O homem de esquerda, sensível às agruras de seus semelhantes, destaca, em dois capítulos, a paisagem onde o Rio é mais caracteristicamente Rio – à qual, por ironia, parte do Rio só quer ignorar, dar as costas.

Em “Os morros primordiais”, Saturnino revisita aqueles três que conseguiram sobreviver aos sucessivos “bota-abaixo” a que o centro histórico foi submetido (Morro de São Bento, de Santo Antônio, da Conceição) e relembra um quarto, o Morro do Castelo, demolido “por um prefeito inculto”, responsável por “uma destruição irreparável”.

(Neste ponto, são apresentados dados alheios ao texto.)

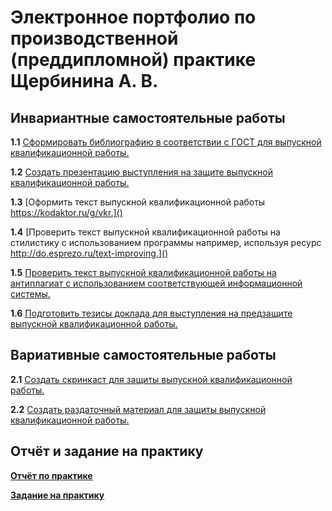 # Электронное портфолио по производственной (преддипломной) практике Щербинина А. В.
## Инвариантные самостоятельные работы
**1.1** [Сформировать библиографию в соответствии с ГОСТ для выпускной квалификационной работы.](https://github.com/SArtemS/Practice-2024--8-semester-/blob/main/%D0%A9%D0%B5%D1%80%D0%B1%D0%B8%D0%BD%D0%B8%D0%BD%20%D0%90.%20%D0%92.%2C%20%D0%97%D0%B0%D0%B4%D0%B0%D0%BD%D0%B8%D0%B5%201.1.%20%D0%98%D0%A1%D0%A0.pdf)

**1.2** [Создать презентацию выступления на защите выпускной квалификационной работы.](https://github.com/SArtemS/Practice-2024--8-semester-/blob/main/%D0%A9%D0%B5%D1%80%D0%B1%D0%B8%D0%BD%D0%B8%D0%BD%20%D0%90.%20%D0%92.%2C%20%D0%97%D0%B0%D0%B4%D0%B0%D0%BD%D0%B8%D0%B5%201.2.%20%D0%98%D0%A1%D0%A0.pptx)

**1.3** [Оформить текст выпускной квалификационной работы https://kodaktor.ru/g/vkr.]()

**1.4** [Проверить текст выпускной квалификационной работы на стилистику с использованием программы например, используя ресурс http://do.esprezo.ru/text-improving.]()

**1.5** [Проверить текст выпускной квалификационной работы на антиплагиат с использованием соответствующей информационной системы.]()

**1.6** [Подготовить тезисы доклада для выступления на предзащите выпускной квалификационной работы.]()

## Вариативные самостоятельные работы
**2.1** [Создать скринкаст для защиты выпускной квалификационной работы.]()

**2.2** [Создать раздаточный материал для защиты выпускной квалификационной работы.]()

## Отчёт и задание на практику
[**Отчёт по практике**]()

[**Задание на практику**](https://github.com/SArtemS/Practice-2024--8-semester-/blob/main/%D0%98%D1%82%D0%BE%D0%B3%D0%BE%D0%B2%D0%BE%D0%B5%20%D0%B7%D0%B0%D0%B4%D0%B0%D0%BD%D0%B8%D0%B5%202024.pdf)
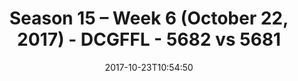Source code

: ---
title: Season 15 – Week 6 (October 22, 2017) - DCGFFL - 5682 vs 5681
teams_score:
- team: 5682
  score: 33
- team: 5681
  score: 26
mvp: Bill Cammas, Jordan Anderson
game-ball: Rudy Legg Benavides, Lou Ferraria
season: 15
week: 6
date: '2017-10-23T10:54:50'
pageid: season-15-week-6-october-22-2017-5682-vs-5681
---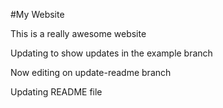 #My Website

This is a really awesome website

Updating to show updates in the example branch

Now editing on update-readme branch

Updating README file
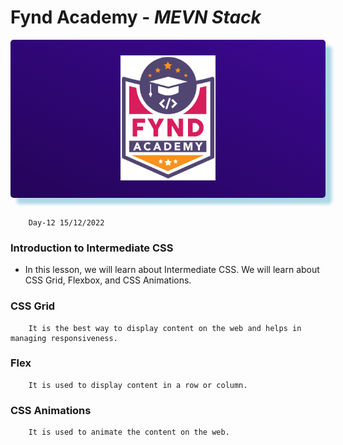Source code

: # Fynd Academy - _MEVN Stack_

<center>

<div style="padding:25px 0 25px 0 ;background: linear-gradient(25deg, #000000, #5d0ce4);background-size: 400% 400%;color:#fff;border-radius:5px;box-shadow: 10px 10px 5px lightblue;">

<img style="background:transparent" src="../assets/6037ed523cde7f1958341705_logo-removebg-preview.png" height="200"/>


</div>
</center>
<br/>

        Day-12 15/12/2022

### Introduction to Intermediate  CSS 

* In this lesson, we will learn about Intermediate CSS. We will learn about CSS Grid,     Flexbox, and CSS Animations.

### CSS Grid
        It is the best way to display content on the web and helps in managing responsiveness.

### Flex
        It is used to display content in a row or column. 

### CSS Animations
        It is used to animate the content on the web.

O capítulo “Os morros fundamentais” dominam o presente, se bem que seja fácil imaginar que já tenham deslumbrado Villegagnon e seus calvinistas ao chegarem à Baía de Guanabara, em 1550, a fim de implantar a França Antártica. São o Pão de Açúcar e o Corcovado. “Atesto que esses morros”– derrete-se o engenheiro enamorado pela sua terra – “surgiram não de um estrondo tectônico, mas de um movimento brando e sonoroso das entranhas do planeta. Daí a unicidade, a incomparabilidade, a maravilhosidade.”